Quelques maison d'édition toutefois se payent le luxe d'employer les services de chercheurs en tant que « Conseillers éditoriaux », qui sont chargés de lire les manuscrits et d'en donner leur avis. Cette procédure très honorable ne peut toutefois pas garantir de validité à la même hauteur qu'un comité éditorial, spécialisé, et international. De plus, dans la recherche, la critique sérieuse d'un article ne commence vraiment qu'à l'étape suivante, celle des referees anonymes, que ne subira jamais aucun livre en phase de soumission. Enfin, seules 2 ou 3 maisons très réputées, en France, pratiquent le recours aux chercheurs. Le compte est vite fait.
Dans le meilleur des cas, un livre cite des connaissances qui ont été validées par la recherche, mais il n'y a aucune garantie, et surtout, aucune obligation éditoriale, à procéder ainsi. De plus, le fantastique se vend très bien, et on ne peut guère reprocher aux éditeurs de pimenter un peu leurs publications, de sorte de mieux les vendre.
Et pourtant, et pourtant…. il existe bel et bien un genre de la littérature grand public qui reflète fidèlement la recherche contemporaine, et les connaissances validées qu'elle produit, les vrai savoirs, patrimoine de l'humanité.

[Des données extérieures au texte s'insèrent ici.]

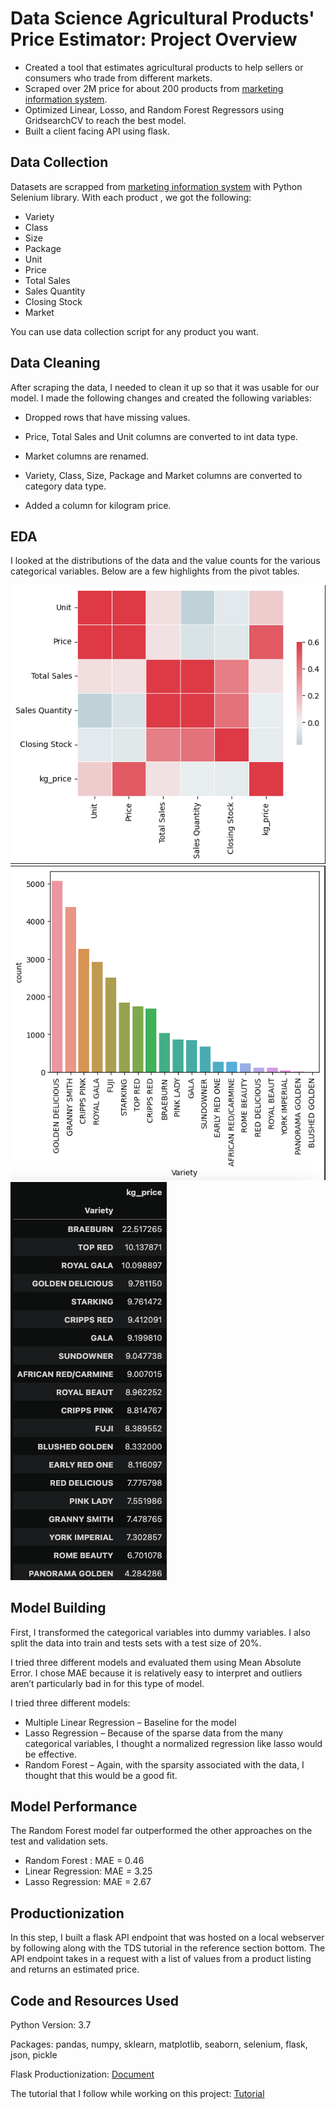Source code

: # Data Science Agricultural Products' Price Estimator: Project Overview
* Created a tool that estimates agricultural products to help sellers or consumers who trade from different markets.
* Scraped over 2M price for about 200 products from [marketing information system](http://webapps.daff.gov.za/amis/amis_price_search.jsp).
* Optimized Linear, Losso, and Random Forest Regressors using GridsearchCV to reach the best model.
* Built a client facing API using flask.

## Data Collection

Datasets are scrapped from [marketing information system](http://webapps.daff.gov.za/amis/amis_price_search.jsp) with Python Selenium library. With each product , we got the following:
* Variety
* Class
* Size
* Package
* Unit
* Price
* Total Sales
* Sales Quantity
* Closing Stock
* Market

You can use data collection script for any product you want.

## Data Cleaning
After scraping the data, I needed to clean it up so that it was usable for our model. I made the following changes and created the following variables:

* Dropped rows that have missing values.

* Price, Total Sales and Unit columns are converted to int data type.

* Market columns are renamed.

* Variety, Class, Size, Package and Market columns are converted to category data type.

* Added a column for kilogram price.

## EDA
I looked at the distributions of the data and the value counts for the various categorical variables. Below are a few highlights from the pivot tables.

![Alt text](https://github.com/SemihOzer/ds_agriculture_project/blob/315ad9d218d0d9c1314c3e60186f9de4740c536a/eda_tables/Screenshot%202023-08-24%20at%2020.02.54.png)
![Alt text](https://github.com/SemihOzer/ds_agriculture_project/blob/315ad9d218d0d9c1314c3e60186f9de4740c536a/eda_tables/Screenshot%202023-08-24%20at%2020.03.07.png)
![Alt text](https://github.com/SemihOzer/ds_agriculture_project/blob/315ad9d218d0d9c1314c3e60186f9de4740c536a/eda_tables/Screenshot%202023-08-24%20at%2020.03.22.png)


## Model Building
First, I transformed the categorical variables into dummy variables. I also split the data into train and tests sets with a test size of 20%.

I tried three different models and evaluated them using Mean Absolute Error. I chose MAE because it is relatively easy to interpret and outliers aren’t particularly bad in for this type of model.

I tried three different models:

* Multiple Linear Regression – Baseline for the model
* Lasso Regression – Because of the sparse data from the many categorical variables, I thought a normalized regression like lasso would be effective.
* Random Forest – Again, with the sparsity associated with the data, I thought that this would be a good fit.

## Model Performance
The Random Forest model far outperformed the other approaches on the test and validation sets.

* Random Forest : MAE = 0.46
* Linear Regression: MAE = 3.25
* Lasso Regression: MAE = 2.67

## Productionization
In this step, I built a flask API endpoint that was hosted on a local webserver by following along with the TDS tutorial in the reference section bottom. The API endpoint takes in a request with a list of values from a product listing and returns an estimated price.

## Code and Resources Used
Python Version: 3.7

Packages: pandas, numpy, sklearn, matplotlib, seaborn, selenium, flask, json, pickle

Flask Productionization: [Document](https://towardsdatascience.com/productionize-a-machine-learning-model-with-flask-and-heroku-8201260503d2)

The tutorial that I follow while working on this project: [Tutorial](https://www.youtube.com/watch?v=MpF9HENQjDo&list=PL2zq7klxX5ASFejJj80ob9ZAnBHdz5O1t&ab_channel=KenJee)
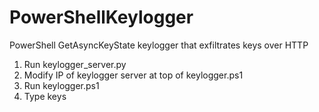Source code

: # PowerShellKeylogger
PowerShell GetAsyncKeyState keylogger that exfiltrates keys over HTTP

1. Run keylogger_server.py
2. Modify IP of keylogger server at top of keylogger.ps1
3. Run keylogger.ps1
4. Type keys
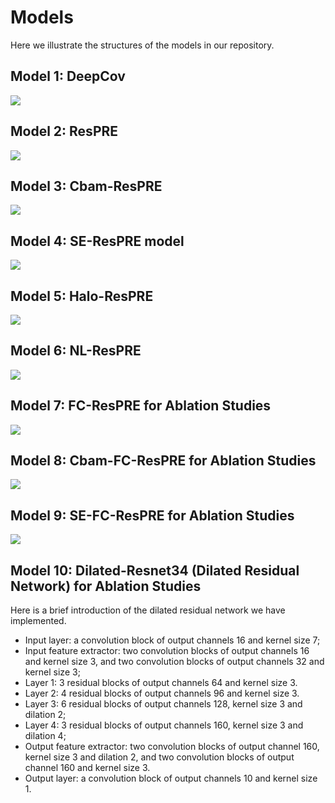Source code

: # Models

Here we illustrate the structures of the models in our repository.

## Model 1: DeepCov

![](../assets/imgs/deepcov.png)

## Model 2: ResPRE

![](../assets/imgs/respre.png)

## Model 3: Cbam-ResPRE

![](../assets/imgs/cbamrespre.png)

## Model 4: SE-ResPRE model

![](../assets/imgs/serespre.png)

## Model 5: Halo-ResPRE

![](../assets/imgs/halorespre.png)

## Model 6: NL-ResPRE

![](../assets/imgs/nlrespre.png)

## Model 7: FC-ResPRE for Ablation Studies

![](../assets/imgs/fcrespre.png)

## Model 8: Cbam-FC-ResPRE for Ablation Studies

![](../assets/imgs/cbamfcrespre.png)

## Model 9: SE-FC-ResPRE for Ablation Studies

![](../assets/imgs/sefcrespre.png)

## Model 10: Dilated-Resnet34 (Dilated Residual Network) for Ablation Studies

Here is a brief introduction of the dilated residual network we have implemented.

- Input layer: a convolution block of output channels 16 and kernel size 7;
- Input feature extractor: two convolution blocks of output channels 16 and kernel size 3, and two convolution blocks of output channels 32 and kernel size 3;
- Layer 1: 3 residual blocks of output channels 64 and kernel size 3.
- Layer 2: 4 residual blocks of output channels 96 and kernel size 3.
- Layer 3: 6 residual blocks of output channels 128, kernel size 3 and dilation 2;
- Layer 4: 3 residual blocks of output channels 160, kernel size 3 and dilation 4;
- Output feature extractor: two convolution blocks of output channel 160, kernel size 3 and dilation 2, and two convolution blocks of output channel 160 and kernel size 3.
- Output layer: a convolution block of output channels 10 and kernel size 1.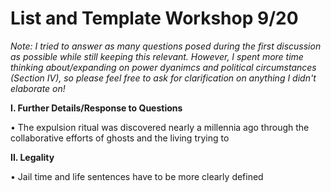 # List and Template Workshop 9/20

*Note: I tried to answer as many questions posed during the first discussion as possible while still keeping this relevant. However, I spent more time thinking about/expanding on power dyanimcs and political circumstances (Section IV), so please feel free to ask for clarification on anything I didn't elaborate on!*


**I. Further Details/Response to Questions**

•	The expulsion ritual was discovered nearly a millennia ago through the collaborative efforts of ghosts and the living trying to 

**II. Legality**

•	Jail time and life sentences have to be more clearly defined
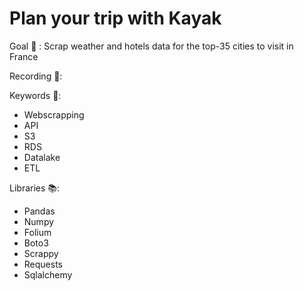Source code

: # Plan your trip with Kayak

Goal 🎯 : Scrap weather and hotels data for the top-35 cities to visit in France

Recording 🎥: 

Keywords :key::
- Webscrapping
- API
- S3
- RDS
- Datalake
- ETL

Libraries :books::
- Pandas
- Numpy
- Folium
- Boto3
- Scrappy
- Requests
- Sqlalchemy
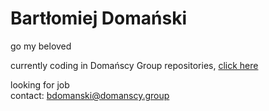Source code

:# Bartłomiej Domański

go my beloved

currently coding in Domańscy Group repositories, [click here](https://github.com/GrupaDomanscy)

looking for job  
contact: bdomanski@domanscy.group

Imaginez un livre qui vous explique dans des mots simples, avec plusieurs niveaux de lecture, des textes, des encadrés, des reproductions de documents, des photos, des schémas ou des dessins, ce qu'est un circuit intégré, comment se fait la digestion, ce qu'on sait sur les trous noirs, ce qu'on a établi de la tectonique des plaques…Le tout dans un style enthousiaste pour toutes ces belles choses que nos grands parents ne savaient pas encore, et qui sont établies jusqu'à ce que la recherche brûle ce qu'elle a adoré, la seule institution intellectuelle à savoir le faire. Ces documents existent… ce sont les livres pour enfants !
En termes accessibles, et la plupart du temps avec de superbes visuels, seules sont exposées les connaissances qui font l'unanimité de la recherche mondiale, au temps présent. Les livres pour enfant sont les seules valeurs sûres de la diffusion de la recherche au public. Quel plus bel endroit pour un adulte curieux, un éternel étudiant, que le rayon enfant de la bibliothèque ou de la librairie ? Et mieux encore, ce à quoi on pense encore plus rarement, les manuels scolaires. Dès la classe de quatrième, et en crescendo jusqu'à la Terminale où chaque livre est un vrai condensé de tout ce qui est le plus validé à l'heure actuelle, à l'exclusion de toute connaissance suspecte, vous trouverez adapté à votre niveau, une source inépuisable de connaissances prouvées, dans tous les domaines de la recherche fondamentale et appliquée. Les livres pour enfants et les manuels scolaires ont environ 10 ans de retard sur les résultats des chercheurs, ce qui est le délai pour qu'une connaissance se transforme en savoir dans la recherche internationale. Tout ce qui est présenté fait donc partie du socle de connaissances le plus solide que tous les chercheurs partagent pendant encore quelques années.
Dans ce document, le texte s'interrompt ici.